Pulmonary Function Tests (PFTs) are a way of testing lung health. It helps your CF Team get a better picture of how you or your child is doing. It is important to remember, however, that it is only one piece of the picture; other pieces include your medical history (the description of any symptoms and any illnesses you may have had recently), your physical examination, and other tests (such as cultures, x-rays, or labs). Depending upon how you or your child is doing, the history, physical examination, PFTs, or other tests may carry different levels of importance. This section will help you understand how your CF team looks at you or your child's PFTs.

First, there are the testing techniques. For any PFT to be useful, the person with CF must be able to perform the test properly. The testing is usually done with coaching by RTs (Respiratory Therapists), and by looking at the tests, they can tell if it was done right. Not only does the test need to be done correctly, but also the person doing the test should be able to do the test the same way again, and again.

The most common PFT is called 'spirometry', and we usually start asking children with CF to attempt the test around 5 years of age. Some might be able to do it younger; many are still learning how to do it properly for two or three more years. All breathing tests are done through a tube. The RT will ask the person with CF to hold the tube in their mouth, with their lips around the tube. The RT coach you or your child in how to breathe. The key to doing spirometry testing is to take as big a breath in as you can, and then to breathe it out 'explosively', as hard and fast as possible, AND keeping exhaling until you can't breathe out any more; until there's no more air left inside anymore; then you take as big a breath in as you can, and you're done your first test. As mentioned above, we need to be sure that the testing is consistent, so you or your child will be asked to do the test at least 3 times to be sure there is little variation. The computer compares the value of these tests done by the person with CF, with similarly aged persons of the same size (one reason you are weighed and measured) and gender without CF, and gives the 'percent predicted value'. Thus if you are normal, you would get 100%, if you were 10% better you would get 110%, and if you were 10% worse, you would be 90%.
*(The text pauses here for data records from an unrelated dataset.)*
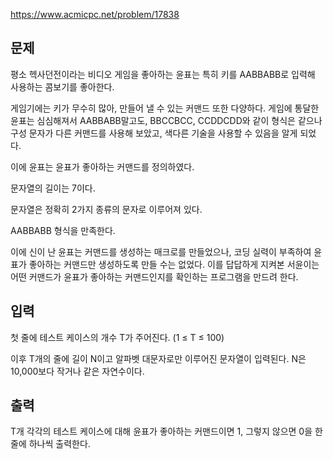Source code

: https://www.acmicpc.net/problem/17838

## 문제
평소 헥사던전이라는 비디오 게임을 좋아하는 윤표는 특히 키를 AABBABB로 입력해 사용하는 콤보기를 좋아한다.

게임기에는 키가 무수히 많아, 만들어 낼 수 있는 커맨드 또한 다양하다. 게임에 통달한 윤표는 심심해져서 AABBABB말고도, BBCCBCC, CCDDCDD와 같이 형식은 같으나 구성 문자가 다른 커맨드를 사용해 보았고, 색다른 기술을 사용할 수 있음을 알게 되었다.

이에 윤표는 윤표가 좋아하는 커맨드를 정의하였다.

문자열의 길이는 7이다.

문자열은 정확히 2가지 종류의 문자로 이루어져 있다.

AABBABB 형식을 만족한다.

이에 신이 난 윤표는 커맨드를 생성하는 매크로를 만들었으나, 코딩 실력이 부족하여 윤표가 좋아하는 커맨드만 생성하도록 만들 수는 없었다. 이를 답답하게 지켜본 서윤이는 어떤 커맨드가 윤표가 좋아하는 커맨드인지를 확인하는 프로그램을 만드려 한다.

## 입력
첫 줄에 테스트 케이스의 개수 T가 주어진다. (1 ≤ T ≤ 100)

이후 T개의 줄에 길이 N이고 알파벳 대문자로만 이루어진 문자열이 입력된다. N은 10,000보다 작거나 같은 자연수이다.

## 출력
T개 각각의 테스트 케이스에 대해 윤표가 좋아하는 커맨드이면 1, 그렇지 않으면 0을 한 줄에 하나씩 출력한다.
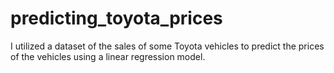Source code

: # predicting_toyota_prices
I utilized a dataset of the sales of some Toyota vehicles to predict the prices of the vehicles using a linear regression model.
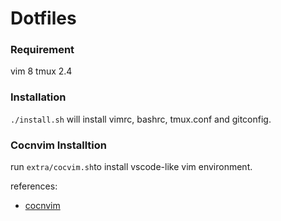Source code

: # Dotfiles

### Requirement
vim 8
tmux 2.4

### Installation
`./install.sh` will install vimrc, bashrc, tmux.conf and gitconfig.

### Cocnvim Installtion
run `extra/cocvim.sh`to install vscode-like vim environment.

references:
- [cocnvim](https://github.com/neoclide/coc.nvim)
Spirometry testing has several components to it. FVC or Forced Vital Capacity is the size of the biggest breath someone can blow out. FEV1 is the Forced Expired Volume after 1 second of blowing out. FEF25-75 is the Forced Expiratory Flow between the 25th to 75th percent of your breathing out. FVC and FEV1 (as well as their ratio, FEV1/FVC) mostly reflect a person's larger airways. Forced expiratory flows (FEFs) are usually thought to be more related to smaller airways. FEFs often are more 'sensitive', changing up or down more easily, but are less specific, meaning when they change it may not necessarily reflect anything significant. There has to be a bigger drop in FEFs before we say they are abnormal.

  Measured Test 
  Normal      Mild 
    Moderate    Severe 
  FVC  More than 80%    60 - 80%     40 - 60%   Less than 40%
  FEV1  More than 80%    60 - 80%     35 - 60%   Less than 35%
  FEF25-75  More than 65%    50 - 65%     30 - 50%   Less than 30%

One of the most important things about PFTs is that we can look at how a PFT changes over time, between two clinic visits, or over any period of time, revealing in some ways how a person's CF is changing. PFTs can only be compared, however, if the person doing the PFT is able to do them correctly. If the person's technique varies, the results vary, and we are not able to compare. Assuming we can compare tests, what constitutes something important? It is common for a person, with or without CF to have some minor changes, up or down, in their PFTs. If a person's FEV1 goes up or down 5%, is that significant? The American Thoracic Society has established certain changes as being "clinically" significant, meaning a person might feel a change in their breathing (e.g. some degree of one or more of the following: less tolerance of exercise, more tired, shortness of breath, cough, wheeze, chest tightness, or other symptoms). We also use these numbers to determine whether a person has a significant response to a breathing treatment or other medications.

Measured Test   % Change to be Significant
 FVC  10% or greater
 FEV1  10% or greater
 FEF25-75  30% or greater

Although the above is true, because of the progressive nature of pulmonary decline in CF, CF care providers often use a lower threshold to decide if something is significant. For example, in the research studies that looked at inhaled TOBI average FEV1 improved 10%, with Pulmozyme average FEV1 increased 7%, with chronic azithromycin it was 7%, and hypertonic saline showed 5% improvement. Additionally, at the Central CT CF Center, we are very concerned with a 10% decrease, but also worry if PFTs drop 5%. We want to stop any decline early.

Although spirometry (FVC, FEV1, and FEFs) are the most common PFT done, there are other testing techniques. These include lung volumes that look at total lung capacity (TLC) and residual volume (RV). These are more complex tests that actually measure air within the lung that a person cannot exhaled no matter how hard they try. They can show whether a person has restriction due to scarring, or gas trapping. Newer PFT techniques are being developed so that we may assess children younger than 5 or 6, but who are somewhat cooperative with instructions. Finally, you may be aware or have read about 'infant pulmonary function tests'. Infant PFTs require very specialized equipment, and are generally done as part of research studies, rather than for routine care.